[Opening Record set section]

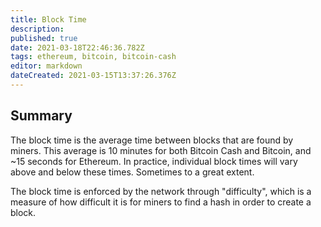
 ```yaml
---
title: Block Time
description:
published: true
date: 2021-03-18T22:46:36.782Z
tags: ethereum, bitcoin, bitcoin-cash
editor: markdown
dateCreated: 2021-03-15T13:37:26.376Z
---
```


## Summary

The block time is the average time between blocks that are found by miners. This average is 10 minutes for both Bitcoin Cash and Bitcoin, and ~15 seconds for Ethereum. In practice, individual block times will vary above and below these times. Sometimes to a great extent.

The block time is enforced by the network through "difficulty", which is a measure of how difficult it is for miners to find a hash in order to create a block.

[Closing Record set section]

## Work instruction
Print exactly the lines between the line with "The block time is the" and the final line of the records above, both included.

## Problem solution
The block time is the average time between blocks that are found by miners. This average is 10 minutes for both Bitcoin Cash and Bitcoin, and ~15 seconds for Ethereum. In practice, individual block times will vary above and below these times. Sometimes to a great extent.

The block time is enforced by the network through "difficulty", which is a measure of how difficult it is for miners to find a hash in order to create a block.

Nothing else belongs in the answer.